Northeastern Pennsylvania’s Marcellus Shale boom counties stand to raise millions of dollars this year through an impact fee on the deep gas wells.

Other regional counties with a handful of wells may get little or nothing.

Once Gov. Tom Corbett signs natural gas legislation that passed the House and Senate last week, counties will have 60 days to adopt an ordinance to levy the optional fee.

Counties with active drilling that pass the ordinance will share with the state and their municipalities an estimated $180.5 million this year on the 3,850 vertical and horizontal shale wells that were drilled through 2011, according to state estimates. But only horizontal or producing vertical gas wells can be levied the fee.

Vertical exploratory wells that have never been hydraulically fractured and do not produce gas, like the two drilled in Lackawanna County and the eight drilled in Wayne County, will not be eligible for the fee.

“Our concern was that truly exploratory wells do not pay the impact fee,” said Drew Crompton, chief of staff for Senate President Pro Tempore Joseph Scarnati, R-Jefferson County. He added that the local impact of such wells is relatively minor and “quite frankly, we don’t want to discourage exploratory wells.”

On the other hand, the bill presumes that horizontal wells are not exploratory so even those not producing gas are eligible for the fee, he said.

That means Luzerne County’s two test wells, both of which are horizontal, will be subject to the $50,000 per well fee if the county adopts it, despite the fact that both were plugged after they showed little prospect of producing economic amounts of gas.

The bill allows fees to be collected for three years on horizontal wells with no production.
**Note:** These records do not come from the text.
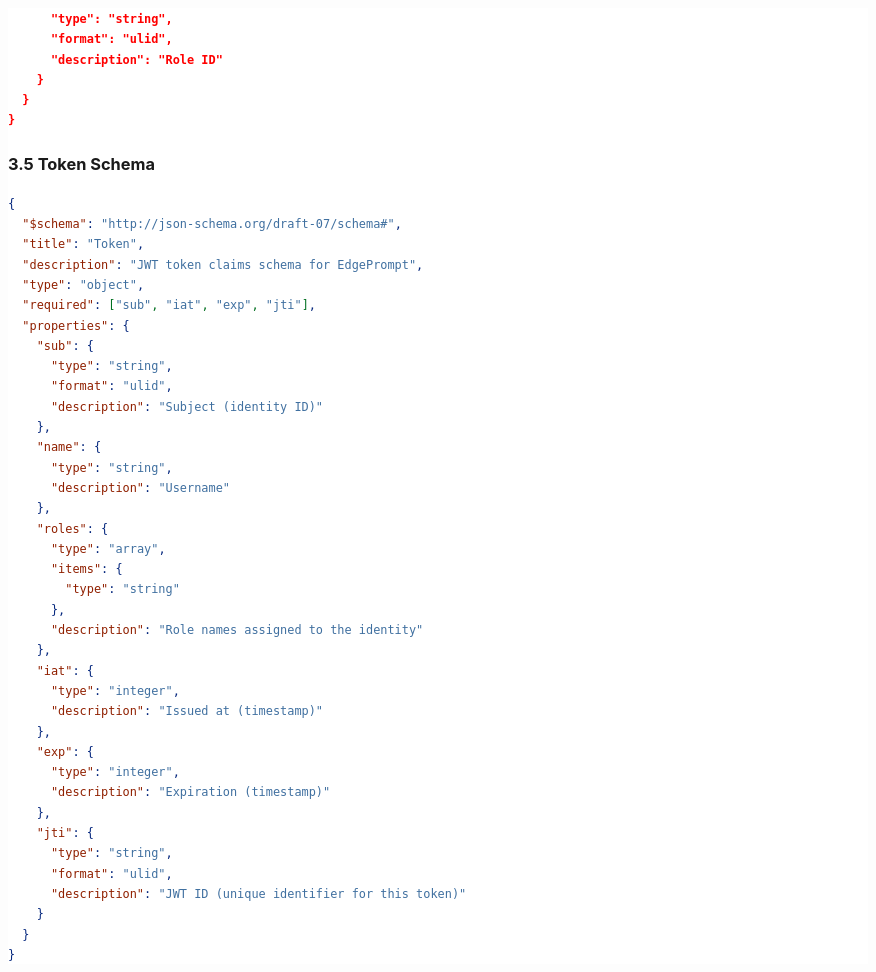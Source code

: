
 ```json
      "type": "string",
      "format": "ulid",
      "description": "Role ID"
    }
  }
}
```

### 3.5 Token Schema

```json
{
  "$schema": "http://json-schema.org/draft-07/schema#",
  "title": "Token",
  "description": "JWT token claims schema for EdgePrompt",
  "type": "object",
  "required": ["sub", "iat", "exp", "jti"],
  "properties": {
    "sub": {
      "type": "string",
      "format": "ulid",
      "description": "Subject (identity ID)"
    },
    "name": {
      "type": "string",
      "description": "Username"
    },
    "roles": {
      "type": "array",
      "items": {
        "type": "string"
      },
      "description": "Role names assigned to the identity"
    },
    "iat": {
      "type": "integer",
      "description": "Issued at (timestamp)"
    },
    "exp": {
      "type": "integer",
      "description": "Expiration (timestamp)"
    },
    "jti": {
      "type": "string",
      "format": "ulid",
      "description": "JWT ID (unique identifier for this token)"
    }
  }
}
```
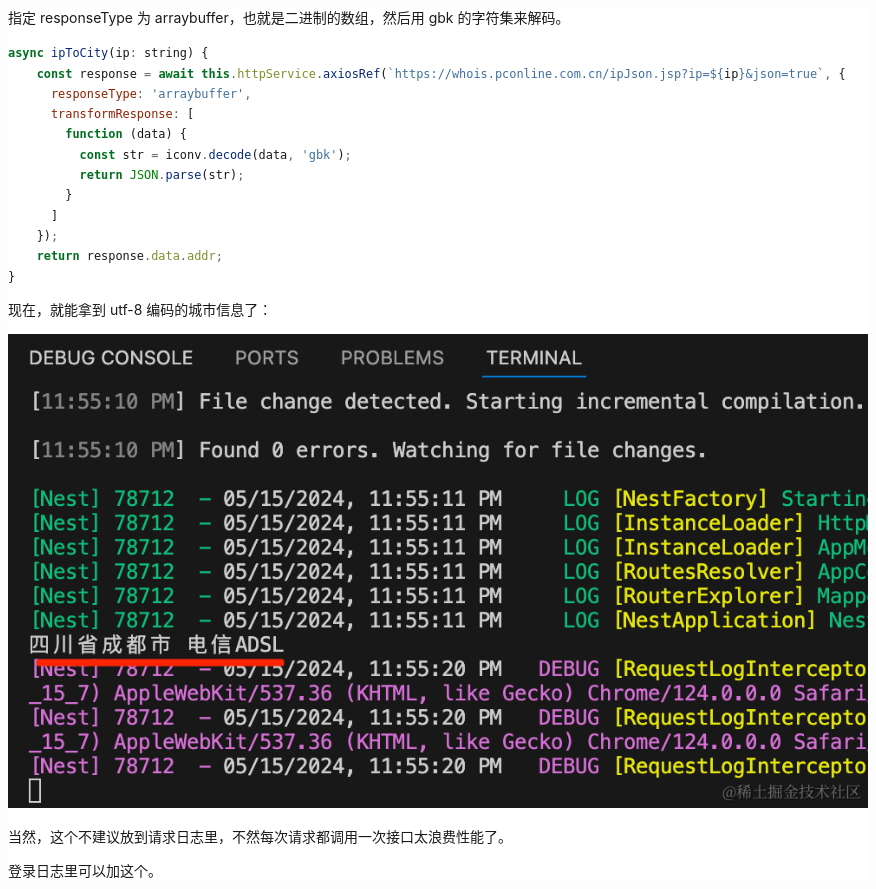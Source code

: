 指定 responseType 为 arraybuffer，也就是二进制的数组，然后用 gbk 的字符集来解码。

```javascript
async ipToCity(ip: string) {
    const response = await this.httpService.axiosRef(`https://whois.pconline.com.cn/ipJson.jsp?ip=${ip}&json=true`, {
      responseType: 'arraybuffer',
      transformResponse: [
        function (data) {
          const str = iconv.decode(data, 'gbk');
          return JSON.parse(str);
        }
      ]
    });
    return response.data.addr;
}
```
现在，就能拿到 utf-8 编码的城市信息了：

![](./images/71c94f77d5291010e572713e0c3a2a0b.png )

当然，这个不建议放到请求日志里，不然每次请求都调用一次接口太浪费性能了。

登录日志里可以加这个。
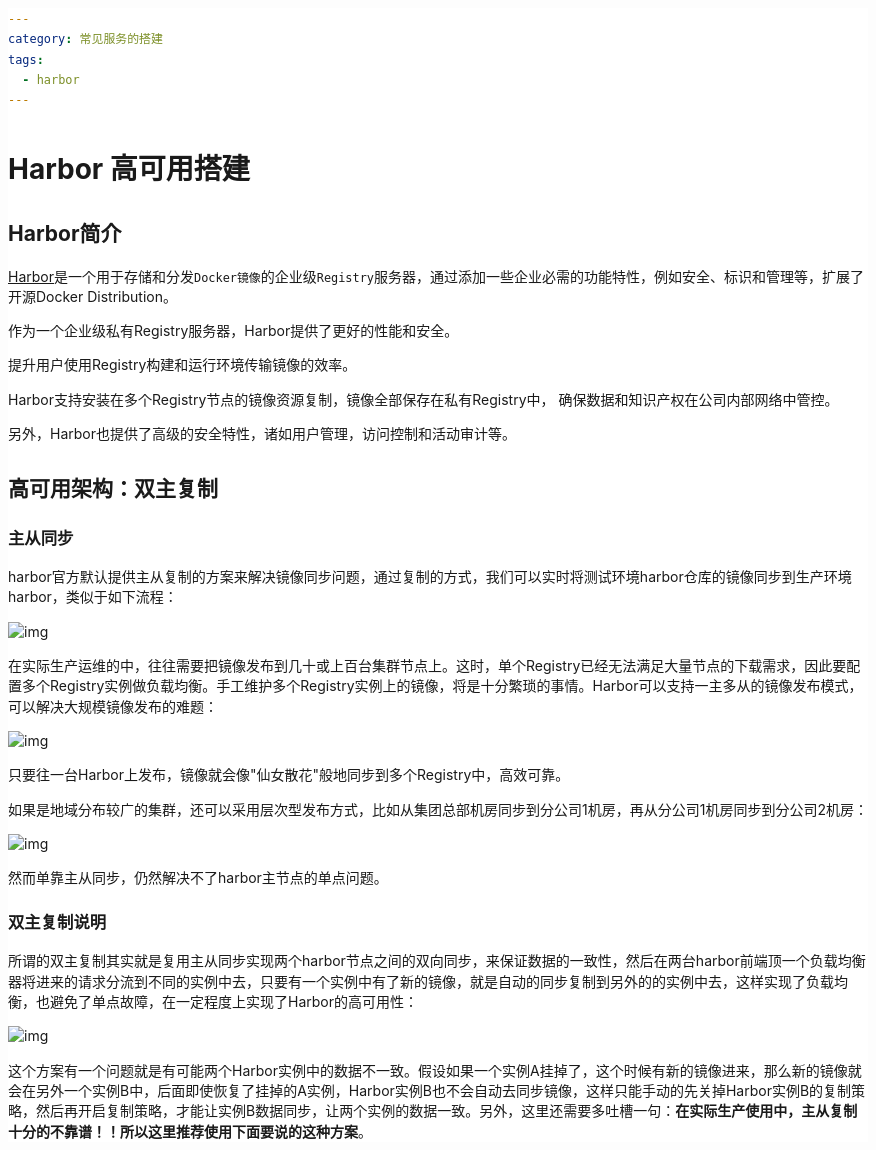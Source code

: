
 ```yaml
---
category: 常见服务的搭建
tags:
  - harbor
---
```


# Harbor 高可用搭建

## Harbor简介

[Harbor](https://goharbor.io/)是一个用于存储和分发`Docker镜像`的企业级`Registry`服务器，通过添加一些企业必需的功能特性，例如安全、标识和管理等，扩展了开源Docker Distribution。

作为一个企业级私有Registry服务器，Harbor提供了更好的性能和安全。

提升用户使用Registry构建和运行环境传输镜像的效率。

Harbor支持安装在多个Registry节点的镜像资源复制，镜像全部保存在私有Registry中， 确保数据和知识产权在公司内部网络中管控。

另外，Harbor也提供了高级的安全特性，诸如用户管理，访问控制和活动审计等。

## 高可用架构：双主复制

### 主从同步

harbor官方默认提供主从复制的方案来解决镜像同步问题，通过复制的方式，我们可以实时将测试环境harbor仓库的镜像同步到生产环境harbor，类似于如下流程：

![img](https://gitee.com/clay-wangzhi/blogImg/raw/master/blogImg/harbor_CI.png)

在实际生产运维的中，往往需要把镜像发布到几十或上百台集群节点上。这时，单个Registry已经无法满足大量节点的下载需求，因此要配置多个Registry实例做负载均衡。手工维护多个Registry实例上的镜像，将是十分繁琐的事情。Harbor可以支持一主多从的镜像发布模式，可以解决大规模镜像发布的难题：

![img](https://gitee.com/clay-wangzhi/blogImg/raw/master/blogImg/harbor_ab.png)

只要往一台Harbor上发布，镜像就会像"仙女散花"般地同步到多个Registry中，高效可靠。

如果是地域分布较广的集群，还可以采用层次型发布方式，比如从集团总部机房同步到分公司1机房，再从分公司1机房同步到分公司2机房：

![img](https://gitee.com/clay-wangzhi/blogImg/raw/master/blogImg/harbor_cl.png)

然而单靠主从同步，仍然解决不了harbor主节点的单点问题。

### 双主复制说明

所谓的双主复制其实就是复用主从同步实现两个harbor节点之间的双向同步，来保证数据的一致性，然后在两台harbor前端顶一个负载均衡器将进来的请求分流到不同的实例中去，只要有一个实例中有了新的镜像，就是自动的同步复制到另外的的实例中去，这样实现了负载均衡，也避免了单点故障，在一定程度上实现了Harbor的高可用性：

![img](https://gitee.com/clay-wangzhi/blogImg/raw/master/blogImg/harbor_st.png)

这个方案有一个问题就是有可能两个Harbor实例中的数据不一致。假设如果一个实例A挂掉了，这个时候有新的镜像进来，那么新的镜像就会在另外一个实例B中，后面即使恢复了挂掉的A实例，Harbor实例B也不会自动去同步镜像，这样只能手动的先关掉Harbor实例B的复制策略，然后再开启复制策略，才能让实例B数据同步，让两个实例的数据一致。另外，这里还需要多吐槽一句：**在实际生产使用中，主从复制十分的不靠谱！！**所以这里**推荐使用下面要说的这种方案**。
After that, the fee is suspended for any well producing less than 90,000 cubic feet per day.

Crompton said the state recommends that counties with any shale gas wells pass the fee ordinance.
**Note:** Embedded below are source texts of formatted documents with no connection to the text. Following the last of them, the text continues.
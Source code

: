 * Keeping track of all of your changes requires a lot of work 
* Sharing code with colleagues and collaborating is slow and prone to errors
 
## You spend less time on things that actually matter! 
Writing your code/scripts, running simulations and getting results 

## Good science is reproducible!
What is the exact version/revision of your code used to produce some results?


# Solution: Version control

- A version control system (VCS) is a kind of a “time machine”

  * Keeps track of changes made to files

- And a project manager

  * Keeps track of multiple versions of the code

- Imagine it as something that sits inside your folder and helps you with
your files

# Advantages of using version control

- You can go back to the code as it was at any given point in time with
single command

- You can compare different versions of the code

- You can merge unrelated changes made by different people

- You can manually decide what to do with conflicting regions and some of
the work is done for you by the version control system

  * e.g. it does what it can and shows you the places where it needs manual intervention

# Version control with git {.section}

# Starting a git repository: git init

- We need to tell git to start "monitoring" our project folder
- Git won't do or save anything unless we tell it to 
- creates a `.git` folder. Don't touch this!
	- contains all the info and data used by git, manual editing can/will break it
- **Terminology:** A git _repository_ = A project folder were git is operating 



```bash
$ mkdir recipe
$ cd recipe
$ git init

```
State lawmakers crafting the legislation broadened the fee eligibility from only counties with wells producing gas in an earlier draft of the bill to all those with unconventional gas wells that have been “spud” – the industry term for the start of drilling.
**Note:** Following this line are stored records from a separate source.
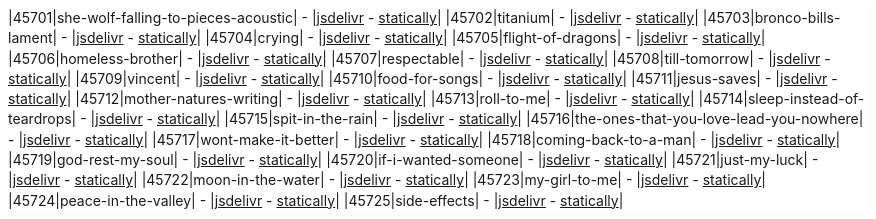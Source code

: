 |45701|she-wolf-falling-to-pieces-acoustic| - |[jsdelivr](https://cdn.jsdelivr.net/gh/dbchord/c2-3-6/45001-50000/45501-46000/she-wolf-falling-to-pieces-acoustic.png) - [statically](https://cdn.statically.io/gh/dbchord/c2-3-6/i/45001-50000/45501-46000/she-wolf-falling-to-pieces-acoustic.png)|
|45702|titanium| - |[jsdelivr](https://cdn.jsdelivr.net/gh/dbchord/c2-3-6/45001-50000/45501-46000/titanium.png) - [statically](https://cdn.statically.io/gh/dbchord/c2-3-6/i/45001-50000/45501-46000/titanium.png)|
|45703|bronco-bills-lament| - |[jsdelivr](https://cdn.jsdelivr.net/gh/dbchord/c2-3-6/45001-50000/45501-46000/bronco-bills-lament.png) - [statically](https://cdn.statically.io/gh/dbchord/c2-3-6/i/45001-50000/45501-46000/bronco-bills-lament.png)|
|45704|crying| - |[jsdelivr](https://cdn.jsdelivr.net/gh/dbchord/c2-3-6/45001-50000/45501-46000/crying.png) - [statically](https://cdn.statically.io/gh/dbchord/c2-3-6/i/45001-50000/45501-46000/crying.png)|
|45705|flight-of-dragons| - |[jsdelivr](https://cdn.jsdelivr.net/gh/dbchord/c2-3-6/45001-50000/45501-46000/flight-of-dragons.png) - [statically](https://cdn.statically.io/gh/dbchord/c2-3-6/i/45001-50000/45501-46000/flight-of-dragons.png)|
|45706|homeless-brother| - |[jsdelivr](https://cdn.jsdelivr.net/gh/dbchord/c2-3-6/45001-50000/45501-46000/homeless-brother.png) - [statically](https://cdn.statically.io/gh/dbchord/c2-3-6/i/45001-50000/45501-46000/homeless-brother.png)|
|45707|respectable| - |[jsdelivr](https://cdn.jsdelivr.net/gh/dbchord/c2-3-6/45001-50000/45501-46000/respectable.png) - [statically](https://cdn.statically.io/gh/dbchord/c2-3-6/i/45001-50000/45501-46000/respectable.png)|
|45708|till-tomorrow| - |[jsdelivr](https://cdn.jsdelivr.net/gh/dbchord/c2-3-6/45001-50000/45501-46000/till-tomorrow.png) - [statically](https://cdn.statically.io/gh/dbchord/c2-3-6/i/45001-50000/45501-46000/till-tomorrow.png)|
|45709|vincent| - |[jsdelivr](https://cdn.jsdelivr.net/gh/dbchord/c2-3-6/45001-50000/45501-46000/vincent.png) - [statically](https://cdn.statically.io/gh/dbchord/c2-3-6/i/45001-50000/45501-46000/vincent.png)|
|45710|food-for-songs| - |[jsdelivr](https://cdn.jsdelivr.net/gh/dbchord/c2-3-6/45001-50000/45501-46000/food-for-songs.png) - [statically](https://cdn.statically.io/gh/dbchord/c2-3-6/i/45001-50000/45501-46000/food-for-songs.png)|
|45711|jesus-saves| - |[jsdelivr](https://cdn.jsdelivr.net/gh/dbchord/c2-3-6/45001-50000/45501-46000/jesus-saves.png) - [statically](https://cdn.statically.io/gh/dbchord/c2-3-6/i/45001-50000/45501-46000/jesus-saves.png)|
|45712|mother-natures-writing| - |[jsdelivr](https://cdn.jsdelivr.net/gh/dbchord/c2-3-6/45001-50000/45501-46000/mother-natures-writing.png) - [statically](https://cdn.statically.io/gh/dbchord/c2-3-6/i/45001-50000/45501-46000/mother-natures-writing.png)|
|45713|roll-to-me| - |[jsdelivr](https://cdn.jsdelivr.net/gh/dbchord/c2-3-6/45001-50000/45501-46000/roll-to-me.png) - [statically](https://cdn.statically.io/gh/dbchord/c2-3-6/i/45001-50000/45501-46000/roll-to-me.png)|
|45714|sleep-instead-of-teardrops| - |[jsdelivr](https://cdn.jsdelivr.net/gh/dbchord/c2-3-6/45001-50000/45501-46000/sleep-instead-of-teardrops.png) - [statically](https://cdn.statically.io/gh/dbchord/c2-3-6/i/45001-50000/45501-46000/sleep-instead-of-teardrops.png)|
|45715|spit-in-the-rain| - |[jsdelivr](https://cdn.jsdelivr.net/gh/dbchord/c2-3-6/45001-50000/45501-46000/spit-in-the-rain.png) - [statically](https://cdn.statically.io/gh/dbchord/c2-3-6/i/45001-50000/45501-46000/spit-in-the-rain.png)|
|45716|the-ones-that-you-love-lead-you-nowhere| - |[jsdelivr](https://cdn.jsdelivr.net/gh/dbchord/c2-3-6/45001-50000/45501-46000/the-ones-that-you-love-lead-you-nowhere.png) - [statically](https://cdn.statically.io/gh/dbchord/c2-3-6/i/45001-50000/45501-46000/the-ones-that-you-love-lead-you-nowhere.png)|
|45717|wont-make-it-better| - |[jsdelivr](https://cdn.jsdelivr.net/gh/dbchord/c2-3-6/45001-50000/45501-46000/wont-make-it-better.png) - [statically](https://cdn.statically.io/gh/dbchord/c2-3-6/i/45001-50000/45501-46000/wont-make-it-better.png)|
|45718|coming-back-to-a-man| - |[jsdelivr](https://cdn.jsdelivr.net/gh/dbchord/c2-3-6/45001-50000/45501-46000/coming-back-to-a-man.png) - [statically](https://cdn.statically.io/gh/dbchord/c2-3-6/i/45001-50000/45501-46000/coming-back-to-a-man.png)|
|45719|god-rest-my-soul| - |[jsdelivr](https://cdn.jsdelivr.net/gh/dbchord/c2-3-6/45001-50000/45501-46000/god-rest-my-soul.png) - [statically](https://cdn.statically.io/gh/dbchord/c2-3-6/i/45001-50000/45501-46000/god-rest-my-soul.png)|
|45720|if-i-wanted-someone| - |[jsdelivr](https://cdn.jsdelivr.net/gh/dbchord/c2-3-6/45001-50000/45501-46000/if-i-wanted-someone.png) - [statically](https://cdn.statically.io/gh/dbchord/c2-3-6/i/45001-50000/45501-46000/if-i-wanted-someone.png)|
|45721|just-my-luck| - |[jsdelivr](https://cdn.jsdelivr.net/gh/dbchord/c2-3-6/45001-50000/45501-46000/just-my-luck.png) - [statically](https://cdn.statically.io/gh/dbchord/c2-3-6/i/45001-50000/45501-46000/just-my-luck.png)|
|45722|moon-in-the-water| - |[jsdelivr](https://cdn.jsdelivr.net/gh/dbchord/c2-3-6/45001-50000/45501-46000/moon-in-the-water.png) - [statically](https://cdn.statically.io/gh/dbchord/c2-3-6/i/45001-50000/45501-46000/moon-in-the-water.png)|
|45723|my-girl-to-me| - |[jsdelivr](https://cdn.jsdelivr.net/gh/dbchord/c2-3-6/45001-50000/45501-46000/my-girl-to-me.png) - [statically](https://cdn.statically.io/gh/dbchord/c2-3-6/i/45001-50000/45501-46000/my-girl-to-me.png)|
|45724|peace-in-the-valley| - |[jsdelivr](https://cdn.jsdelivr.net/gh/dbchord/c2-3-6/45001-50000/45501-46000/peace-in-the-valley.png) - [statically](https://cdn.statically.io/gh/dbchord/c2-3-6/i/45001-50000/45501-46000/peace-in-the-valley.png)|
|45725|side-effects| - |[jsdelivr](https://cdn.jsdelivr.net/gh/dbchord/c2-3-6/45001-50000/45501-46000/side-effects.png) - [statically](https://cdn.statically.io/gh/dbchord/c2-3-6/i/45001-50000/45501-46000/side-effects.png)|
It is not entirely clear whether counties with “spud” wells that cannot be levied a fee, like Lackawanna and Wayne, will be allowed to share the money collected from the impact fee statewide.

Counties’ eligibility for the fee will be subject to a final determination by state environmental regulators, the governor’s office or the Public Utility Commission, Crompton said.

“Whether it covers everyone or not, we’ll have to see,” he said. “I think it will be interpreted that they should go ahead and vote on the resolution and hopefully make themselves eligible to receive, not a big part of the impact fee, but maybe some of it.”

Luzerne County will consider adopting the fee ordinance even if it stands to raise little from it, interim County Manager Tom Pribula said.

“All counties are basically revenue starved,” he said, “so if we have the ability to generate additional revenues it would be wise to do something.”

The county and its municipalities will share less about $51,000 of the $100,000 raised from the two wells – after the state’s share and distributions to other programs, like the Department of Environmental Protection, natural gas vehicle incentives and low-income housing support, are taken out.

In Wyoming County, where gas drilling has increased rapidly in the last year, commissioners are just beginning to review the impact fee bill, chief clerk William Gaylord said.

“There are a lot of questions to be answered,” he said. He did not indicate if the commissioners are inclined to adopt the fee ordinance.

“This has been talked about for years,” he said, “and they have never come out for or against it.”

If Wyoming County adopts the fee, its wells could raise $4.5 million this year. The county and its municipalities would share about $2.3 million of it, according to calculations based on state spud data.

Local and county governments in Susquehanna County, which ranks among the top gas producers in the state, are eligible for about $11 million of the $20.3 million its wells will raise this year if the county passes  the ordinance.

Efforts to reach the Susquehanna County commissioners on Friday were unsuccessful.